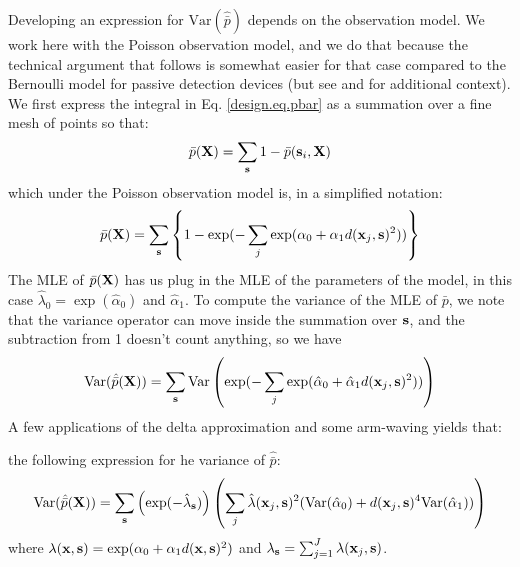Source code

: Developing an expression for $\mbox{Var}(\hat{\bar{p}})$ depends on
the observation model. 
We work here with the Poisson observation model, and we do that
because the technical argument that follows is somewhat easier for
that case compared to the Bernoulli model for passive detection
devices (but see
\citet{huggins:1989} and \citet{alho:1990} for additional context). 
We first express the integral in Eq.
\ref{design.eq.pbar} as a summation over a fine mesh of points so
that:
\[
 \bar{p}({\bf X}) = \sum_{{\bf s}} 1 - \bar{p}({\bf s}_{i},{\bf X})
\]
which under the Poisson observation model is, in a simplified notation:
\[
 \bar{p}({\bf X}) = \sum_{{\bf s}} \left\{
1 -  \exp(- \sum_{j}
 \exp(\alpha_{0} + \alpha_{1}  d({\bf x}_{j}, {\bf s})^2))
\right\}
\]
The MLE of $\bar{p}({\bf X})$ has us plug in the MLE of the parameters
of the model, in this case $\hat{\lambda}_{0} = \exp(
\hat{\alpha}_{0})$ and $\hat{\alpha}_{1}$. 
To compute the variance of the MLE of $\bar{p}$, we note that the
variance operator can move inside the summation over ${\bf s}$, and
the subtraction from 1 doesn't count anything, so we have
\[
\mbox{Var}( \hat{\bar{p}}({\bf X}) ) = \sum_{{\bf s}} \mbox{Var}
\left( \exp(- \sum_{j} \exp(\hat{\alpha}_{0} + \hat{\alpha}_{1} d({\bf
    x}_{j}, {\bf s})^2)) \right)
\]
A few applications of the delta approximation and some arm-waving yields that:

the following expression for he variance of
$\hat{\bar{p}}$:
\[
\mbox{Var}( \hat{\bar{p}}({\bf X}) )  =
\sum_{{\bf s}} \left( \exp( - \hat{\lambda}_{\bf s} )  \right)
\left(    \sum_{j}  \hat{\lambda}({\bf x}_{j},{\bf s})^{2} (
 \mbox{Var}( \hat{\alpha}_{0}) +
  d({\bf x}_{j}, {\bf    s})^4
\mbox{Var}( \hat{\alpha}_{1})  )
  \right)
\]
where $\lambda({\bf x},{\bf s}) = \exp( \alpha_{0} + \alpha_{1} d({\bf
  x},{\bf s})^{2})$ and $\lambda_{\bf s} = \sum_{j=1}^{J} \lambda({\bf
  x}_{j},{\bf s})$.


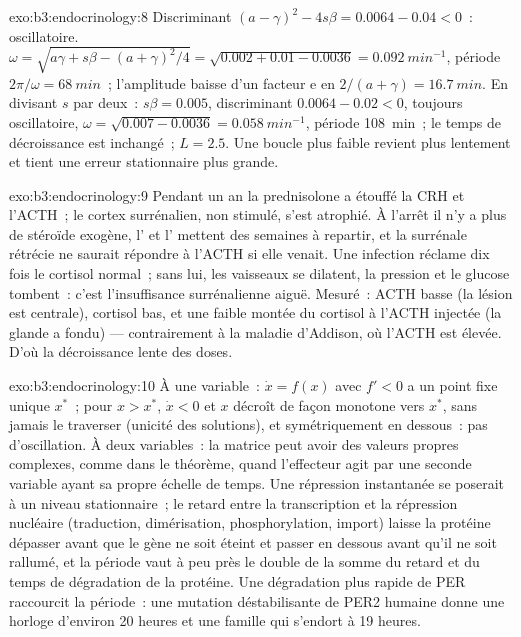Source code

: \begin{solution}{exo:b3:endocrinology:8}
Discriminant $(a - \gamma)^{2} - 4s\beta = 0.0064 - 0.04 < 0$~:
oscillatoire. $\omega = \sqrt{a\gamma + s\beta - (a+\gamma)^{2}/4} =
\sqrt{0.002 + 0.01 - 0.0036} = \qty{0.092}{min^{-1}}$, période $2\pi/
\omega = \qty{68}{min}$~; l'amplitude baisse d'un facteur $\mathrm{e}$ en $2/(a +
\gamma) = \qty{16.7}{min}$. En divisant $s$ par deux~: $s\beta = 0.005$,
discriminant $0.0064 - 0.02 < 0$, toujours oscillatoire, $\omega = \sqrt{0.007 - 0.0036}
= \qty{0.058}{min^{-1}}$, période \qty{108}{min}~; le temps de
décroissance est inchangé~; $L = 2.5$. Une boucle plus faible revient
plus lentement et tient une erreur stationnaire plus grande.
\end{solution}

\begin{solution}{exo:b3:endocrinology:9}
Pendant un an la prednisolone a étouffé la CRH et l'ACTH~; le cortex
surrénalien, non stimulé, s'est atrophié. À l'arrêt il n'y a plus de
stéroïde exogène, l' et l' mettent des semaines à
repartir, et la surrénale rétrécie ne saurait répondre à l'ACTH si elle
venait. Une infection réclame dix fois le cortisol normal~; sans lui,
les vaisseaux se dilatent, la pression et le glucose tombent~: c'est
l'insuffisance surrénalienne aiguë. Mesuré~: ACTH basse (la lésion est
centrale), cortisol bas, et une faible montée du cortisol à l'ACTH
injectée (la glande a fondu) --- contrairement à la maladie d'Addison,
où l'ACTH est élevée. D'où la décroissance lente des doses.
\end{solution}

\begin{solution}{exo:b3:endocrinology:10}
À une variable~: $\dot x = f(x)$ avec $f' < 0$ a un point fixe unique
$x^{*}$~; pour $x > x^{*}$, $\dot x < 0$ et $x$ décroît de façon
monotone vers $x^{*}$, sans jamais le traverser (unicité des solutions),
et symétriquement en dessous~: pas d'oscillation. À deux variables~: la
matrice peut avoir des valeurs propres complexes, comme dans le
théorème, quand l'effecteur agit par une seconde variable ayant sa
propre échelle de temps. Une répression instantanée se poserait à un
niveau stationnaire~; le retard entre la transcription et la répression
nucléaire (traduction, dimérisation, phosphorylation, import) laisse la
protéine dépasser avant que le gène ne soit éteint et passer en dessous
avant qu'il ne soit rallumé, et la période vaut à peu près le double de
la somme du retard et du temps de dégradation de la protéine. Une
dégradation plus rapide de PER raccourcit la période~: une mutation
déstabilisante de PER2 humaine donne une horloge d'environ 20 heures et
une famille qui s'endort à 19 heures.
\end{solution}

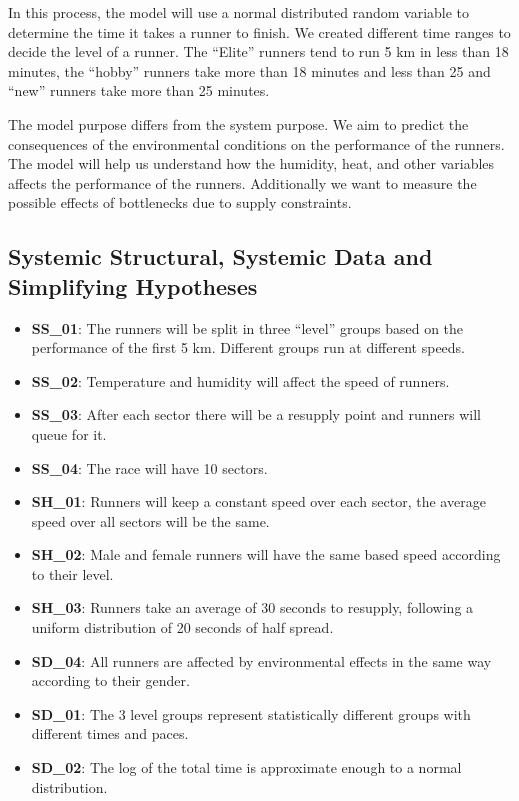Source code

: \documentclass[conference]{IEEEtran}
\begin{document}
In this process, the model will use a normal distributed random variable to determine the time it takes a runner to finish. We created different time ranges to decide the level of a runner. The ``Elite'' runners tend to run 5 km in less than 18 minutes, the ``hobby'' runners take more than 18 minutes and less than 25 and ``new'' runners take more than 25 minutes.

The model purpose differs from the system purpose. We aim to predict the consequences of the environmental conditions on the performance of the runners. The model will help us understand how the humidity, heat, and other variables affects the performance of the runners. Additionally we want to measure the possible effects of bottlenecks due to supply constraints.



\subsection{Systemic Structural, Systemic Data and Simplifying Hypotheses}

\begin{itemize}
    \item \textbf{SS\_01}: The runners will be split in three ``level'' groups based on the performance of the first 5 km. Different groups run at different speeds.
    \item \textbf{SS\_02}: Temperature and humidity will affect the speed of runners.
    \item \textbf{SS\_03}: After each sector there will be a resupply point and runners will queue for it.
    \item \textbf{SS\_04}: The race will have 10 sectors.
    \item \textbf{SH\_01}: Runners will keep a constant speed over each sector, the average speed over all sectors will be the same.
    \item \textbf{SH\_02}: Male and female runners will have the same based speed according to their level.
    \item \textbf{SH\_03}: Runners take an average of 30 seconds to resupply, following a uniform distribution of 20 seconds of half spread.
    \item \textbf{SD\_04}: All runners are affected by environmental effects in the same way according to their gender.
    \item \textbf{SD\_01}: The 3 level groups represent statistically different groups with different times and paces.
    \item \textbf{SD\_02}: The log of the total time is approximate enough to a normal distribution.
\end{itemize}
\end{document}
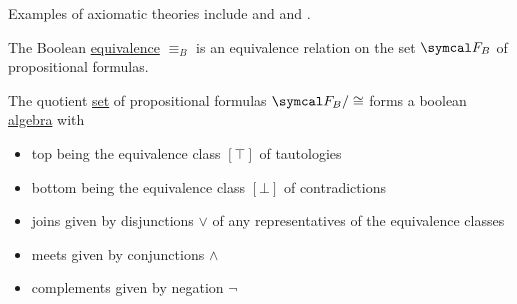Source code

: \begin{example}\label{ex:axiomatic_theory}
  Examples of axiomatic theories include  and  and .
\end{example}

\begin{proposition}\label{thm:boolean_equivalence_relation}
  The Boolean \hyperref[def:propositional_interpretation]{equivalence} \( \equiv_B \) is an equivalence relation on the set \( \Cal{F}_B \) of propositional formulas.
\end{proposition}

\begin{theorem}\label{thm:propositional_logic_boolean_algebra}
  The quotient \hyperref[def:equivalence_relation]{set} of propositional formulas \( \Cal{F}_B / \cong \) forms a boolean \hyperref[def:boolean_algebra]{algebra} with
  \begin{itemize}
    \item top being the equivalence class \( [\top] \) of tautologies
    \item bottom being the equivalence class \( [\bot] \) of contradictions
    \item joins given by disjunctions \( \lor \) of any representatives of the equivalence classes
    \item meets given by conjunctions \( \land \)
    \item complements given by negation \( \neg \)
  \end{itemize}
\end{theorem}
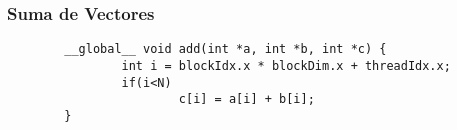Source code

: \begin{frame}[fragile]
	\frametitle{Suma de Vectores}
	\begin{lstlisting}
		__global__ void add(int *a, int *b, int *c) {
		        int i = blockIdx.x * blockDim.x + threadIdx.x;
        		if(i<N)
                		c[i] = a[i] + b[i];
		}
	\end{lstlisting}
\end{frame}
=====
* What you need to do
Your answer should consist solely of the lines above from the line with "forms a boolean" to the line with "conjunctions \( \land \)", both included, reproduced exactly.

* Exercise answer
  The quotient \hyperref[def:equivalence_relation]{set} of propositional formulas \( \Cal{F}_B / \cong \) forms a boolean \hyperref[def:boolean_algebra]{algebra} with
  \begin{itemize}
    \item top being the equivalence class \( [\top] \) of tautologies
    \item bottom being the equivalence class \( [\bot] \) of contradictions
    \item joins given by disjunctions \( \lor \) of any representatives of the equivalence classes
    \item meets given by conjunctions \( \land \)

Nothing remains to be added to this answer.